Esengül: Kısa bir sigara molasından sonra, kaldığımız yerden devam ederiz o zaman.

Esengül, çantasından sigara paketini çıkarır, fakat sigara paketi boştur. Kendisine çok kızar.
Esengül: Hay aksi! Sigaram bitmiş
Derin: İçeri bakayım isterseniz, hocam içeride vardır.
Esengül: Yok çok da önemli değil Derinciğim, sağol…

Esengül’ün sigarasının bitişi, aynı zamanda ilişkimizin bitişi olarak da algılayabilir miyiz, sevgili okur?

Nuri Bazman

Derin Bazman’ın iğrenç abisi. Nuri Bazman sosyetik camianın bir numaralı playboyu. Aslında onu, bu satırlarda yerden yere vurmak lazım ama neyse delikanlılık biz de kalsın. Nuri Bazman’ı hikâyenin ilerleyen bölümlerinde daha yakından tanıyacağız ve daha çok nefret edeceğiz. İsterseniz koca bir sayfayı Nuri Bazman’a ayırmayalım.

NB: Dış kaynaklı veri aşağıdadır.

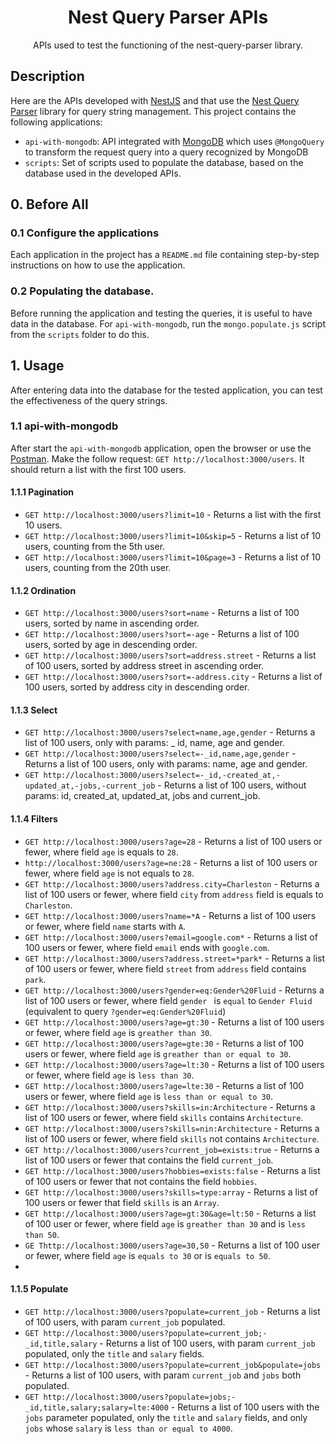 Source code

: <h1 style="text-align: center">Nest Query Parser APIs</h1>
<p style="text-align: center">APIs used to test the functioning of the nest-query-parser library.</p>

## Description

Here are the APIs developed with [NestJS](https://nestjs.com/) and that use
the [Nest Query Parser](https://www.npmjs.com/package/nest-query-parser) library for query string management. This
project contains the following applications:

- `api-with-mongodb`: API integrated with [MongoDB](https://www.mongodb.com/) which uses `@MongoQuery` to transform the
  request query into a query recognized by MongoDB
- `scripts`: Set of scripts used to populate the database, based on the database used in the developed APIs.

## 0. Before All

### 0.1 Configure the applications

Each application in the project has a `README.md` file containing step-by-step instructions on how to use the
application.

### 0.2 Populating the database.

Before running the application and testing the queries, it is useful to have data in the database.
For `api-with-mongodb`, run the `mongo.populate.js` script from the `scripts` folder to do this.

## 1. Usage

After entering data into the database for the tested application, you can test the effectiveness of the query strings.

### 1.1 api-with-mongodb

After start the `api-with-mongodb` application, open the browser or use the [Postman](https://www.postman.com/). Make
the follow request: `GET http://localhost:3000/users`. It should return a list with the first 100 users.

#### 1.1.1 Pagination

- `GET http://localhost:3000/users?limit=10` - Returns a list with the first 10 users.
- `GET http://localhost:3000/users?limit=10&skip=5` - Returns a list of 10 users, counting from the 5th user.
- `GET http://localhost:3000/users?limit=10&page=3` - Returns a list of 10 users, counting from the 20th user.

#### 1.1.2 Ordination

- `GET http://localhost:3000/users?sort=name` - Returns a list of 100 users, sorted by name in ascending order.
- `GET http://localhost:3000/users?sort=-age` - Returns a list of 100 users, sorted by age in descending order.
- `GET http://localhost:3000/users?sort=address.street` - Returns a list of 100 users, sorted by address street in
  ascending order.
- `GET http://localhost:3000/users?sort=-address.city` - Returns a list of 100 users, sorted by address city in
  descending order.

#### 1.1.3 Select

- `GET http://localhost:3000/users?select=name,age,gender` - Returns a list of 100 users, only with params: _
  id, name, age and gender.
- `GET http://localhost:3000/users?select=-_id,name,age,gender` - Returns a list of 100 users, only with params: name,
  age and gender.
- `GET http://localhost:3000/users?select=-_id,-created_at,-updated_at,-jobs,-current_job` - Returns a list of 100
  users, without params: id, created_at, updated_at, jobs and current_job.

#### 1.1.4 Filters

- `GET http://localhost:3000/users?age=28` - Returns a list of 100 users or fewer, where field `age` is equals to `28`.
- `http://localhost:3000/users?age=ne:28` - Returns a list of 100 users or fewer, where field `age` is not equals
  to `28`.
- `GET http://localhost:3000/users?address.city=Charleston` - Returns a list of 100 users or fewer, where field `city`
  from `address` field is equals to `Charleston`.
- `GET http://localhost:3000/users?name=*A` - Returns a list of 100 users or fewer, where field `name` starts with `A`.
- `GET http://localhost:3000/users?email=google.com*` - Returns a list of 100 users or fewer, where field `email` ends
  with `google.com`.
- `GET http://localhost:3000/users?address.street=*park*` - Returns a list of 100 users or fewer, where field `street`
  from `address` field contains `park`.
- `GET http://localhost:3000/users?gender=eq:Gender%20Fluid` - Returns a list of 100 users or fewer, where
  field `gender ` is `equal` to `Gender Fluid` (equivalent to query `?gender=eq:Gender%20Fluid`)
- `GET http://localhost:3000/users?age=gt:30` - Returns a list of 100 users or fewer, where field `age`
  is `greather than 30`.
- `GET http://localhost:3000/users?age=gte:30` - Returns a list of 100 users or fewer, where field `age`
  is `greather than or equal to 30`.
- `GET http://localhost:3000/users?age=lt:30` - Returns a list of 100 users or fewer, where field `age`
  is `less than 30`.
- `GET http://localhost:3000/users?age=lte:30` - Returns a list of 100 users or fewer, where field `age`
  is `less than or equal to 30`.
- `GET http://localhost:3000/users?skills=in:Architecture` - Returns a list of 100 users or fewer, where field `skills`
  contains `Architecture`.
- `GET http://localhost:3000/users?skills=nin:Architecture` - Returns a list of 100 users or fewer, where field `skills`
  not contains `Architecture`.
- `GET http://localhost:3000/users?current_job=exists:true` - Returns a list of 100 users or fewer that contains the
  field `current_job`.
- `GET http://localhost:3000/users?hobbies=exists:false` - Returns a list of 100 users or fewer that not contains the
  field `hobbies`.
- `GET http://localhost:3000/users?skills=type:array` - Returns a list of 100 users or fewer that field `skills` is an
  `Array`.
- `GET http://localhost:3000/users?age=gt:30&age=lt:50` - Returns a list of 100 user or fewer, where field `age`
  is `greather than 30` and is `less than 50`.
- `GE Thttp://localhost:3000/users?age=30,50` - Returns a list of 100 user or fewer, where field `age`
  is `equals to 30` or is `equals to 50`.
-

#### 1.1.5 Populate

- `GET http://localhost:3000/users?populate=current_job` - Returns a list of 100 users, with param `current_job`
  populated.
- `GET http://localhost:3000/users?populate=current_job;-_id,title,salary` - Returns a list of 100 users, with
  param `current_job` populated, only the `title` and `salary` fields.
- `GET http://localhost:3000/users?populate=current_job&populate=jobs` - Returns a list of 100 users, with
  param `current_job` and `jobs` both populated.
- `GET http://localhost:3000/users?populate=jobs;-_id,title,salary;salary=lte:4000` - Returns a list of 100 users with
  the `jobs` parameter populated, only the `title` and `salary` fields, and only `jobs` whose `salary`
  is `less than or equal to 4000`.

Nuri Bazman, tüm iğrençliği ile altın kaplama sigaralığını, hayatımın anlamı Esengül’e uzattı.

Nuri: Buyrun, buradan yakın.
Esengül: Sağolun, teşekkür ederim.
Nuri: Rica ederim.

Esengül, alma o sigarayı! Olamaz aldı, o lanet adamın sigarasını. Ne yaptın sen Esengül?

Esengül’ün o sigarayı alması bizim kaçınılmaz sonumuzu hazırladı, belki de. “Ne olacak? Alt tarafı bir sigara aldı adamdan” diyebilirsiniz ama ben öyle düşünmüyorum. Ve şarkıya başlıyorum:

Küçük bir aşk yetiştirdim/Düzene yenik düştü/Ben sigara dumanının altında/Yana yana en sonunda kül oldum/Sen kibritin hiç yanmayan ucunda/Birinin hayatından geçmiş oldum…”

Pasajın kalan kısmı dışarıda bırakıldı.